Der zerrissene Vorhang

Es ist wohl dem Auseinanderbrechen seines eingespielten Teams zuzuschreiben, dass Alfred Hitchcock nach den Höhepunkten seiner Karriere mit Filmen wie „Das Fenster zum Hof“, „Über den Dächern von Nizza“, „Der Mann, der zuviel wusste“, „Vertigo – Aus dem Reich der Toten“, „Der unsichtbare Dritte“, „Psycho“ und „Die Vögel“ Mitte der 1960er Jahre nicht mehr an die Qualität früherer Meisterwerke anknüpfen konnte, denn nach „Marnie“ (1964) verstarben nicht nur Cutter George Tomasini und Kameramann Robert Burks, sondern überwarf sich Komponist Bernard Herrmann mit Hitch, weil das Studio statt der Thriller-typischen Musik, die Herrmann für die Titelsequenz vorschwebte, poppige Klänge haben wollte. Letztlich bedeutete „Der zerrissene Vorhang“ (1966) zwar eine Rückkehr des Regisseurs zum Genres des Spionage-Thrillers, doch kommt bei dem Film nicht die gewohnte Spannungserzeugung des Meisters zum Tragen.
Der amerikanische Raketenwissenschaftler Michael Armstrong (Paul Newman) ist mit seiner Assistentin und Verlobten Sarah Sherman (Julie Andrews) zu einer Konferenz nach Kopenhagen unterwegs, als er plötzlich bekanntgibt, dass er nach Stockholm fliegen muss.
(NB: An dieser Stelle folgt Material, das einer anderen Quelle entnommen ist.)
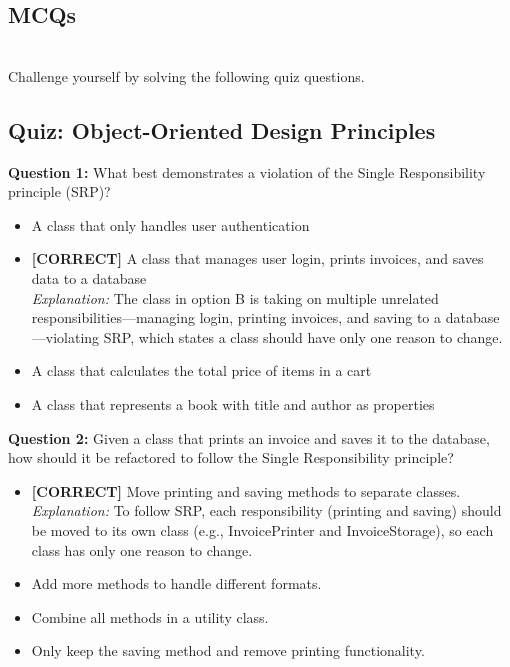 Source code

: 

\subsection{MCQs}\label{MCQs}
\\
Challenge yourself by solving the following quiz questions.

\subsection*{Quiz: Object-Oriented Design Principles}
\vspace{0.3cm}
\noindent
\textbf{Question 1:} What best demonstrates a violation of the Single Responsibility principle (SRP)?
\\[0.2cm]
\begin{itemize}
 \item A class that only handles user authentication
 \item \textbf{[CORRECT]} A class that manages user login, prints invoices, and saves data to a database
\\[0.1cm]
\textit{Explanation:} 
The class in option B is taking on multiple unrelated responsibilities---managing login, printing invoices, and saving to a database---violating SRP, which states a class should have only one reason to change.
 \item A class that calculates the total price of items in a cart
 \item A class that represents a book with title and author as properties
\end{itemize}
\vspace{0.3cm}
\noindent
\textbf{Question 2:} Given a class that prints an invoice and saves it to the database, how should it be refactored to follow the Single Responsibility principle?
\\[0.2cm]
\begin{itemize}
 \item \textbf{[CORRECT]} Move printing and saving methods to separate classes.
\\[0.1cm]
\textit{Explanation:} 
To follow SRP, each responsibility (printing and saving) should be moved to its own class (e.g., InvoicePrinter and InvoiceStorage), so each class has only one reason to change.
 \item Add more methods to handle different formats.
 \item Combine all methods in a utility class.
 \item Only keep the saving method and remove printing functionality.
\end{itemize}
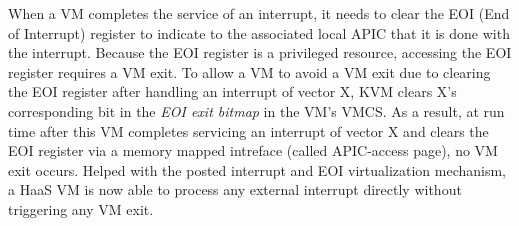 When a VM completes the service of an interrupt, it needs to clear the EOI (End of Interrupt) register to indicate to the 
associated local APIC that it is done with the interrupt. Because the EOI register is a privileged resource, accessing the EOI register
requires a VM exit. To allow a VM to avoid a VM exit due to clearing the EOI register after handling an interrupt of vector X,  KVM clears X's corresponding bit in 
the {\em EOI exit bitmap} in the VM's VMCS. As a result, at run time after this VM completes servicing an interrupt of vector X and clears the EOI register via a memory mapped 
intreface (called APIC-access page), no VM exit occurs.   
Helped with the posted interrupt and EOI virtualization mechanism, a HaaS VM is now able to process any external interrupt directly without triggering any VM exit.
Sarah ist dermaßen überrascht von Michaels Verhalten, dass sie am Ticketschalter im Hotel nachfragt und erfährt, dass ihr Verlobter statt nach Stockholm nach Ost-Berlin fliegt. Kurzerhand nimmt sie den selben Flieger und beobachtet nach der Landung in Berlin-Schönefeld, wie Michael von Heinrich Gerhard (Hansjörg Felmy), dem Leiter des Staatssicherheitsdienstes, der Politiker-Elite und der Presse mit Freuden empfangen wird. Armstrong, der in seiner Heimat an dem Raketenabwehrsystem GAMMA 5 gearbeitet hatte, will der nuklearen Bedrohung ein Ende setzen und mit dem Osten sein Wissen teilen. Doch sein ostdeutscher Kollege Professor Gustav Lindt (Ludwig Donath) stellt schnell fest, dass Armstrong über kein weiterreichendes Wissen verfügt und offensichtlich seine eigene Agenda verfolgt …
Das deutsche Publikum durfte sich freuen, in dem 1966 von Altmeister Alfred Hitchcock inszenierten Spionage-Thriller-Drama „Der zerrissene Vorhang“ eine feine Riege deutscher Kinostars bewundern zu können, neben dem als Stasi-Chef agierenden Hansjörg Felmy („Buddenbrooks“, „Der Henker von London“) vor allem Wolfgang Kieling („Die Banditen vom Rio Grande“, „Duell vor Sonnenuntergang“) als Armstrongs Aufpasser und Günter Strack („Das Wunder des Malachias“, „Maigret und sein größter Fall“) als deutscher Wissenschaftler.
Bei der Auswahl seiner Hauptdarsteller tat sich Hitchcock allerdings schwer, denn Hollywood-Star Paul Newman („Exodus“, „Haie der Großstadt“) nimmt man die Rolle des Physikers, der auf eigene Faust im Ostblock nach der Formel sucht, die seine eigene Forschung voranbringen soll, nicht besonders überzeugend. Und Musical-Star Julie Andrews („Mary Poppins“, „Meine Lieder, meine Träume“) ist ganz weit davon entfernt, das unterkühlte Sex-Appeal von Hitchcocks blonden Schönheiten wie Grace Kelly, Vera Miles, Tippi Hedren oder Ingrid Bergman auszustrahlen.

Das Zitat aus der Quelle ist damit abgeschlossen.